Some beds I wish I’d never known. There was the flu bed in Brooklyn that required reading Calvin & Hobbes cover to cover to survive it. There was the pneumonia bed with its pile of dry pajamas nearby for the change-outs of fever-soaked clothing. There was the Istanbul bed where the thieves accidentally woke me with their flashlight. And don’t forget those post-surgery beds. Not all beds are the cat’s meow.
It took me a long while to figure out how to go to sleep. I struggled with it mightily for a long time, either getting there or staying there. But I have my strategies now and have a fine relationship with sleep. I discovered it’s a partnership. Through the efforts of the two of you, your body gets the rest it needs. You yield your trust to sleep and then sleep takes gentle care of you through the night. I understand now how significant it is to be able to let go of the day.

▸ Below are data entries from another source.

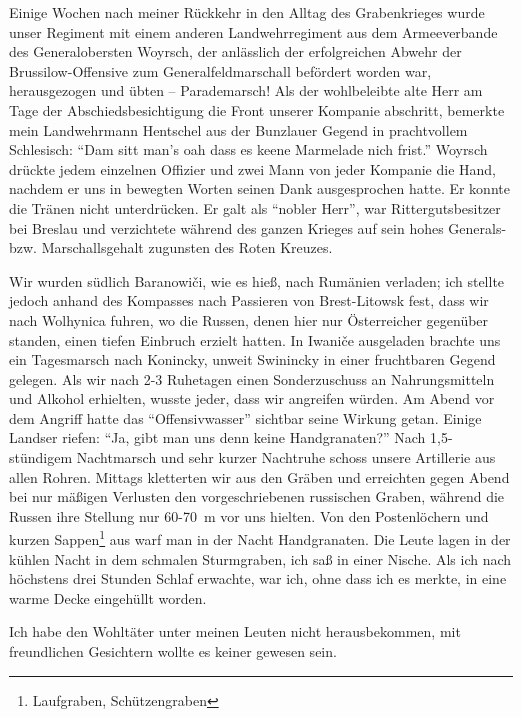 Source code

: \documentclass[a5paper,pagesize,10pt,twoside=true]{scrbook}
\begin{document}
Einige Wochen nach meiner Rückkehr in den Alltag des Grabenkrieges wurde unser Regiment mit einem anderen Landwehrregiment aus dem Armeeverbande des Generalobersten Woyrsch, der anlässlich der erfolgreichen Abwehr der Brussilow-Offensive zum Generalfeldmarschall befördert worden war, herausgezogen und übten -- Parademarsch! Als der wohlbeleibte alte Herr am Tage der Abschiedsbesichtigung die Front unserer Kompanie abschritt, bemerkte mein Landwehrmann Hentschel aus der Bunzlauer Gegend in prachtvollem Schlesisch: \enquote{Dam sitt man's oah dass es keene Marmelade nich frist.} Woyrsch drückte jedem einzelnen Offizier und zwei Mann von jeder Kompanie die Hand, nachdem er uns in bewegten Worten seinen Dank ausgesprochen hatte. Er konnte die Tränen nicht unterdrücken. Er galt als \enquote{nobler Herr}, war Rittergutsbesitzer bei Breslau und verzichtete während des ganzen Krieges auf sein hohes Generals- bzw. Marschallsgehalt zugunsten des Roten Kreuzes.

Wir wurden südlich Baranowiči, wie es hieß, nach Rumänien verladen; ich stellte jedoch anhand des Kompasses nach Passieren von Brest-Litowsk fest, dass wir nach Wolhynica fuhren, wo die Russen, denen hier nur Österreicher gegenüber standen, einen tiefen Einbruch erzielt hatten. In Iwaniče ausgeladen brachte uns ein Tagesmarsch nach Konincky, unweit Swinincky in einer fruchtbaren Gegend gelegen. Als wir nach 2-3 Ruhetagen einen Sonderzuschuss an Nahrungsmitteln und Alkohol erhielten, wusste jeder, dass wir angreifen würden. Am Abend vor dem Angriff hatte das \enquote{Offensivwasser} sichtbar seine Wirkung getan. Einige Landser riefen: \enquote{Ja, gibt man uns denn keine Handgranaten?} Nach 1,5-stündigem Nachtmarsch und sehr kurzer Nachtruhe schoss unsere Artillerie aus allen Rohren. Mittags kletterten wir aus den Gräben und erreichten gegen Abend bei nur mäßigen Verlusten den vorgeschriebenen russischen Graben, während die Russen ihre Stellung nur 60-70~m vor uns hielten. Von den Postenlöchern und kurzen Sappen\footnote{Laufgraben, Schützengraben} aus warf man in der Nacht Handgranaten. Die Leute lagen in der kühlen Nacht in dem schmalen Sturmgraben, ich saß in einer Nische. Als ich nach höchstens drei Stunden Schlaf erwachte, war ich, ohne dass ich es merkte, in eine warme Decke eingehüllt worden.

Ich habe den Wohltäter unter meinen Leuten nicht herausbekommen, mit freundlichen Gesichtern wollte es keiner gewesen sein.
\end{document}
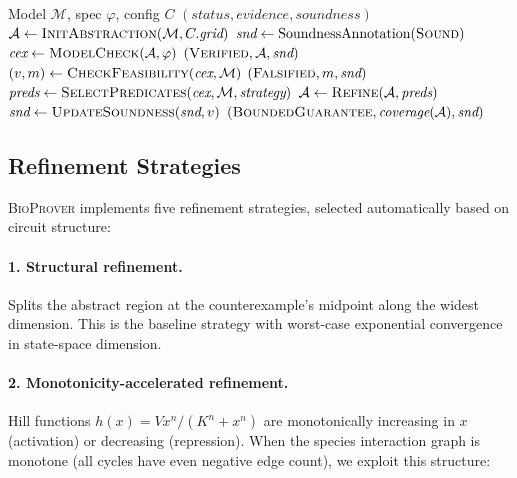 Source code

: \documentclass[11pt]{article}
\newcommand{\bioprover}{\textsc{BioProver}}
\newcommand{\cegar}{\textsc{CEGAR}}
\begin{document}
\begin{algorithm}[t]
\caption{\bioprover{} \cegar{} loop}
\label{alg:cegar}
\begin{algorithmic}[1]
\Require Model $\mathcal{M}$, spec $\varphi$, config $C$
\Ensure $(\textit{status}, \textit{evidence}, \textit{soundness})$
\State $\mathcal{A} \gets \textsc{InitAbstraction}(\mathcal{M}, C.\textit{grid})$
\State $\textit{snd} \gets \text{SoundnessAnnotation}(\textsc{Sound})$
  \State $\textit{cex} \gets \textsc{ModelCheck}(\mathcal{A}, \varphi)$
   \Return $(\textsc{Verified}, \mathcal{A}, \textit{snd})$
  \EndIf
  \State $(v, m) \gets \textsc{CheckFeasibility}(\textit{cex}, \mathcal{M})$
   \Return $(\textsc{Falsified}, m, \textit{snd})$
  \EndIf
  \State $\textit{preds} \gets \textsc{SelectPredicates}(\textit{cex}, \mathcal{M}, \textit{strategy})$
  \State $\mathcal{A} \gets \textsc{Refine}(\mathcal{A}, \textit{preds})$
  \State $\textit{snd} \gets \textsc{UpdateSoundness}(\textit{snd}, v)$
\EndFor
\State \Return $(\textsc{BoundedGuarantee}, \textit{coverage}(\mathcal{A}), \textit{snd})$
\end{algorithmic}
\end{algorithm}

\subsection{Refinement Strategies}
\label{sec:refinement}

\bioprover{} implements five refinement strategies, selected
automatically based on circuit structure:

\paragraph{1. Structural refinement.}
Splits the abstract region at the counterexample's midpoint along the
widest dimension. This is the baseline strategy with worst-case
exponential convergence in state-space dimension.

\paragraph{2. Monotonicity-accelerated refinement.}
Hill functions $h(x) = V x^n/(K^n + x^n)$ are monotonically
increasing in $x$ (activation) or decreasing (repression). When the
species interaction graph is monotone (all cycles have even negative
edge count), we exploit this structure:
\end{document}
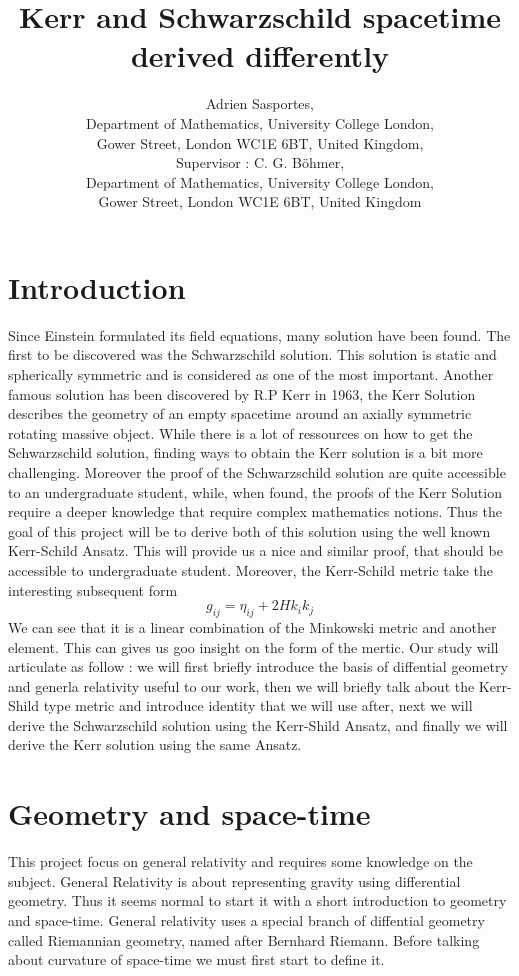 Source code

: \documentclass[a4paper,12pt]{article}
\title{Kerr and Schwarzschild spacetime derived differently}
\author{Adrien Sasportes,\\
Department of Mathematics, University College London, \\
Gower Street, London WC1E 6BT, United Kingdom,
\\ Supervisor : C. G. B\"ohmer,\\
Department of Mathematics, University College London, \\
Gower Street, London WC1E 6BT, United Kingdom
}
\theoremstyle{definition}
\begin{document}
\maketitle
{}
\newtheorem{definition}{Definition}

\section{Introduction}
Since Einstein formulated its field equations, many solution have been found.
The first to be discovered was the Schwarzschild solution.
This solution is static and spherically symmetric and is considered as one of the most important.
Another famous solution has been discovered by R.P Kerr in 1963, the Kerr Solution describes the geometry of an empty spacetime around an axially symmetric rotating massive object.
While there is a lot of ressources on how to get the Schwarzschild solution, finding ways to obtain the Kerr solution is a bit more challenging.
Moreover the proof of the Schwarzschild solution are quite accessible to an undergraduate student, while, when found, the proofs of the Kerr Solution require a deeper knowledge that require complex mathematics notions.
Thus the goal of this project will be to derive both of this solution using the well known Kerr-Schild Ansatz.
This will provide us a nice and similar proof, that should be accessible to undergraduate student.
Moreover, the Kerr-Schild metric take the interesting subsequent form 
\begin{equation*}
	g_{ij}=\eta_{ij}+2Hk_ik_j
\end{equation*}
We can see that it is a linear combination of the Minkowski metric and another element.
This can gives us goo insight on the form of the mertic.
Our study will articulate as follow : we will first briefly introduce the basis of diffential geometry and generla relativity useful to our work,
then we will briefly talk about the Kerr-Shild type metric and introduce identity that we will use after, next we will derive the Schwarzschild solution using the Kerr-Shild Ansatz,
and finally we will derive the Kerr solution using the same Ansatz.


\section{Geometry and space-time}
This project focus on general relativity and requires some knowledge on the subject.
General Relativity is about representing gravity using differential geometry.
Thus it seems normal to start it with a short introduction to geometry and space-time.
General relativity uses a special branch of diffential geometry called Riemannian geometry, named after Bernhard Riemann.
Before talking about curvature of space-time we must first start to define it.
\end{document}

And yet, there will come times when you just can’t let go. The world can be a very unsettling place, with large and small anguish happening at any given time. If you’re caught in great difficulty, there may be no such thing as letting go to sleep, and for some folks barely a bed. Even if you’re watching such struggle from afar, worries can come, so sleep goes missing. These are the times we wish for better days--for others, for ourselves, for the world. When those days eventually do come, we find ourselves unfolding for the night onto a secure bed with a much deeper appreciation for a deceptively simple act.
Last summer my youngest son and I went up to my family’s lake house in Pennsylvania. I wrote about it here in one of my early posts. What I didn’t mention then was what it was like to fall asleep there. Up on the top floor there are two small bedrooms and an open area stuffed with five twin beds. It was in two of the five beds that my son and I slept, as we’d both done during each of our childhoods, as the house is generations old. After our usual late-night adult conversation, I’d pick my way in the dark to my spot upstairs. I could hear the soft breath of the younger kids already well asleep in the other beds. I’d carefully pull down the covers of my bed and slip in. It was like old times. A gathering of sleeping family all sacked out together in trust, comfortable with each other, sharing a sleep space together. It’s a dreamy place to be, falling off to sleep where there’s a pure nonchalance for worry or concern. After all these years and all these beds, I finally see that sleep is a precious and daily opportunity to be well.
May you sleep soundly, friends.





I never thought about all my beds I have had over my life time. I will say Moosic and Lewis Lake have the most memories that touch my heart.